Les mythes les plus courants sur le bodybuilding : ce qu’il faut savoir

Le bodybuilding est un de ces sports méconnus par le grand public. Souvent, il est fantasmé dans l’imaginaire collectif. Les gens le voit comme une pratique où les hommes (et les femmes) se transforment quasiment en taureaux sous l’effet de piquouzes. Pourtant, rien n’est moins vrai ! Dans la réalité, le bodybuilding est une pratique très polissée où les abus sont rares et les gens très respectueux envers leurs corps. Le corps est un temple, comme le dit le dicton !

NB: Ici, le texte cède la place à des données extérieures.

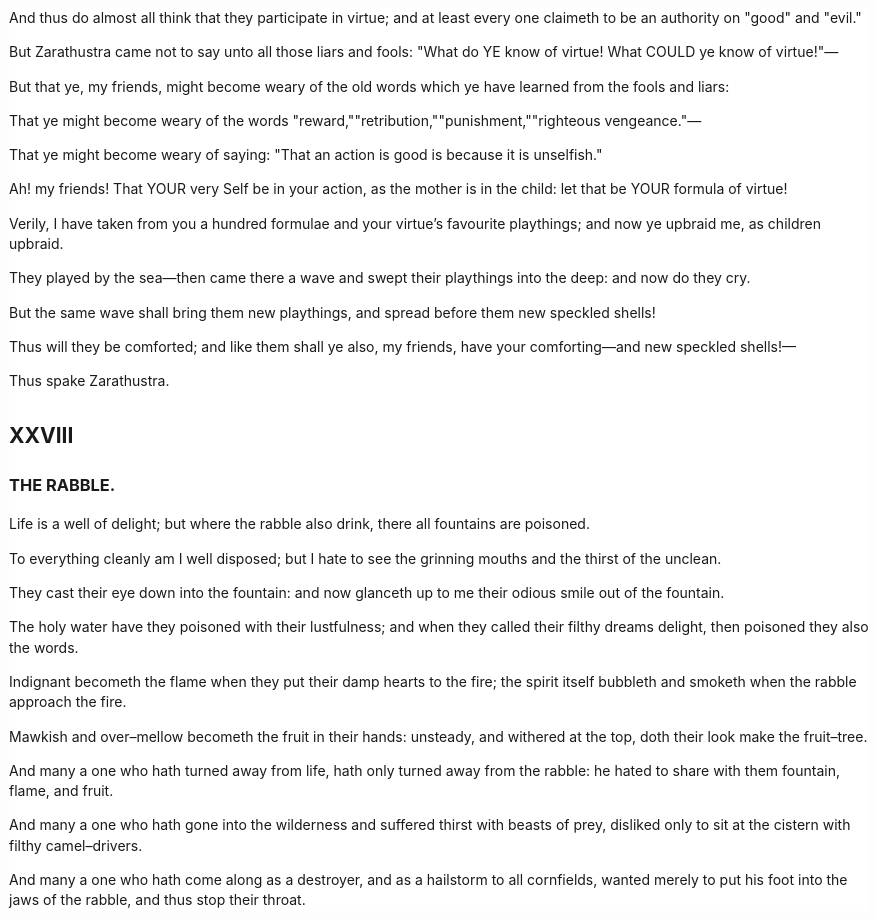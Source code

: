 And thus do almost all think that they participate in virtue; and at least every one claimeth to be an authority on "good" and "evil."

But Zarathustra came not to say unto all those liars and fools: "What do YE know of virtue\! What COULD ye know of virtue\!"—

But that ye, my friends, might become weary of the old words which ye have learned from the fools and liars:

That ye might become weary of the words "reward,""retribution,""punishment,""righteous vengeance."—

That ye might become weary of saying: "That an action is good is because it is unselfish."

Ah\! my friends\! That YOUR very Self be in your action, as the mother is in the child: let that be YOUR formula of virtue\!

Verily, I have taken from you a hundred formulae and your virtue’s favourite playthings; and now ye upbraid me, as children upbraid.

They played by the sea—then came there a wave and swept their playthings into the deep: and now do they cry.

But the same wave shall bring them new playthings, and spread before them new speckled shells\!

Thus will they be comforted; and like them shall ye also, my friends, have your comforting—and new speckled shells\!—

Thus spake Zarathustra.





## XXVIII

### THE RABBLE.

Life is a well of delight; but where the rabble also drink, there all fountains are poisoned.

To everything cleanly am I well disposed; but I hate to see the grinning mouths and the thirst of the unclean.

They cast their eye down into the fountain: and now glanceth up to me their odious smile out of the fountain.

The holy water have they poisoned with their lustfulness; and when they called their filthy dreams delight, then poisoned they also the words.

Indignant becometh the flame when they put their damp hearts to the fire; the spirit itself bubbleth and smoketh when the rabble approach the fire.

Mawkish and over–mellow becometh the fruit in their hands: unsteady, and withered at the top, doth their look make the fruit–tree.

And many a one who hath turned away from life, hath only turned away from the rabble: he hated to share with them fountain, flame, and fruit.

And many a one who hath gone into the wilderness and suffered thirst with beasts of prey, disliked only to sit at the cistern with filthy camel–drivers.

And many a one who hath come along as a destroyer, and as a hailstorm to all cornfields, wanted merely to put his foot into the jaws of the rabble, and thus stop their throat.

Non, tous les bodybuilders ne sont pas dopés

Voilà un mythe qui est bien tenace et difficile à déraciner. D’un autre côté, il se justifie quand on regarde en arrière. Dans les années 1960 et 1970, le bodybuilding était réellement une pratique gangrénée par le dopage. A son corps défendant, ce n’était d’ailleurs pas la seule. La plupart des sports d’athlétisme et d’endurance était également ravagée par cette pratique. Le tout, sur fond de Guerre froide et justifié par des objectifs de propagande.

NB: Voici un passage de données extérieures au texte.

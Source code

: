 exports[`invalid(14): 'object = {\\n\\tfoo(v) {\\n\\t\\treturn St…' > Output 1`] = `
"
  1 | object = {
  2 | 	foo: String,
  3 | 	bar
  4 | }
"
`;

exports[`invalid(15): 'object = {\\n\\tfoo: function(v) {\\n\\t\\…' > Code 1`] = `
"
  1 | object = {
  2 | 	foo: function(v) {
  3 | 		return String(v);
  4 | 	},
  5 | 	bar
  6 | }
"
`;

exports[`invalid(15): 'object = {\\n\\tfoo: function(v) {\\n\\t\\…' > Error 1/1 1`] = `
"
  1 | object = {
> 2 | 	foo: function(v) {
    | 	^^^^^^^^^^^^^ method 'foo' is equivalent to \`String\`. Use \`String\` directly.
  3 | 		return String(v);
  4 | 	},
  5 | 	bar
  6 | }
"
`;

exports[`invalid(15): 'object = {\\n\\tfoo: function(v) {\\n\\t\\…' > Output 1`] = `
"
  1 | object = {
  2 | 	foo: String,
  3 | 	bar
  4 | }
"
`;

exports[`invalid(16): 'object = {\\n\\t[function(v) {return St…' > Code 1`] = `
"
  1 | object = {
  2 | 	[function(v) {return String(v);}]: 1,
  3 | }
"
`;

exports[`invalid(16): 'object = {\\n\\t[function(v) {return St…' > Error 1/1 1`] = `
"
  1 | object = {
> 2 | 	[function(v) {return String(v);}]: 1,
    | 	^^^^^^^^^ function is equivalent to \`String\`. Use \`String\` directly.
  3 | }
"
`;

Il aura fallu attendre les années 1980 pour voir les interdictions arriver. Pour un mieux !

De nos jours, le dopage est très rare aussi bien dans les salles que dans les compétitions, car ils ne sont plus nécessaires pour devenir bodybuilder.

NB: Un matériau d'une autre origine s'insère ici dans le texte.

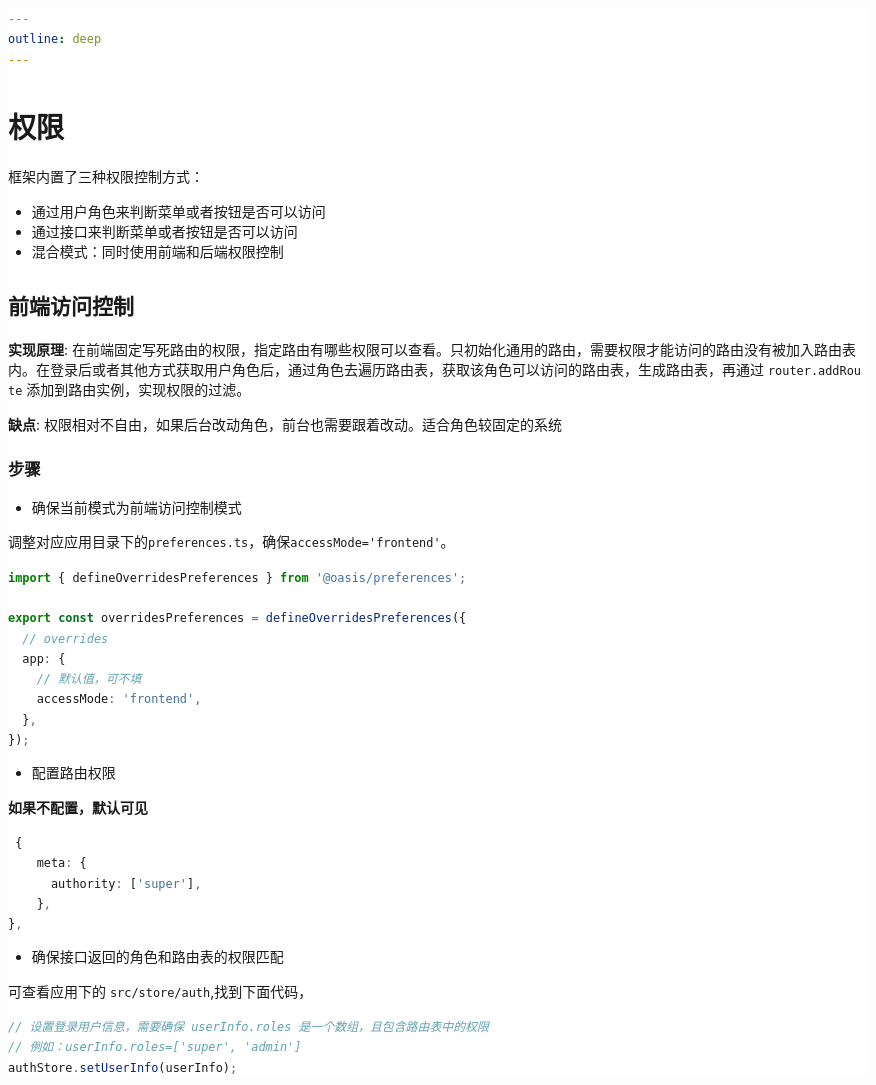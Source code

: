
 ```yaml
---
outline: deep
---
```


# 权限

框架内置了三种权限控制方式：

- 通过用户角色来判断菜单或者按钮是否可以访问
- 通过接口来判断菜单或者按钮是否可以访问
- 混合模式：同时使用前端和后端权限控制

## 前端访问控制

**实现原理**: 在前端固定写死路由的权限，指定路由有哪些权限可以查看。只初始化通用的路由，需要权限才能访问的路由没有被加入路由表内。在登录后或者其他方式获取用户角色后，通过角色去遍历路由表，获取该角色可以访问的路由表，生成路由表，再通过 `router.addRoute` 添加到路由实例，实现权限的过滤。

**缺点**: 权限相对不自由，如果后台改动角色，前台也需要跟着改动。适合角色较固定的系统

### 步骤

- 确保当前模式为前端访问控制模式

调整对应应用目录下的`preferences.ts`，确保`accessMode='frontend'`。

```ts
import { defineOverridesPreferences } from '@oasis/preferences';

export const overridesPreferences = defineOverridesPreferences({
  // overrides
  app: {
    // 默认值，可不填
    accessMode: 'frontend',
  },
});
```

- 配置路由权限

**如果不配置，默认可见**

```ts {3}
 {
    meta: {
      authority: ['super'],
    },
},
```

- 确保接口返回的角色和路由表的权限匹配

可查看应用下的 `src/store/auth`,找到下面代码，

```ts
// 设置登录用户信息，需要确保 userInfo.roles 是一个数组，且包含路由表中的权限
// 例如：userInfo.roles=['super', 'admin']
authStore.setUserInfo(userInfo);
```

Tout d’abord parce que les produits illégaux sont très difficiles à trouver. Ensuite, parce que les nouveaux bodybuilders sont une génération qui n’a plus le réflexe du stéroïde, mais celui du supplément alimentaire. Enfin, la plupart des stars et influenceurs en bodybuilding ne font jamais mention de ces produits.

mythe bodybuilding
Le bodybuilding est une pratique méconnue du grand public avec beaucoup de fantasmes l’entourant

Non, les bodybuilders n’ont pas que ça en tête

Souvent, les gens cantonnent le bodybuilder à la salle de sport. Sauf que le bodybuilder a aussi une vie, une famille, un travail. Le bodybuilding, même s’il s’agit là d’une passion reste bien souvent en second plan.

Bien sûr, en bodybuilding, on fait attention à son alimentation, on prend l’un ou l’autre supplément et on passe des heures en salle. Tout comme d’autres passent des heures dans la salle de bain, fréquentent les spas et prennent des compléments alimentaires pour leur santé.

En clair, il y a un vrai gap entre le perçu et le réel, souvent dû à l’ignorance.

En plus, la part des professionnels dans le bodybuilding est très faible. Ils sont peu nombreux à pouvoir vivre de leur passion.

L’immense majorité des pratiquants viennent à la salle de temps à autre, comme on fait du foot ou du tennis.

Non, les bodybuilders ne sont pas addict à leur corps

Bien que les bodybuilders prennent soin de leur corps, ils n’en sont pas obnubilés par leur physique. C’est un paramètre important, mais c’est avant tout le bien-être qui compte avant le paraître.

Prendre soin de soi, se développer et faire attention à son alimentation sont des démarches assez saines, tant qu’elles ne virent pas à l’addiction.

Cela étant, c’est vrai qu’il y a certains pratiquants qui ont une dépendance vis-à-vis du sport. Une addiction que certains professionnels commencent à prendre au sérieux, comme il y a une addiction au gaming.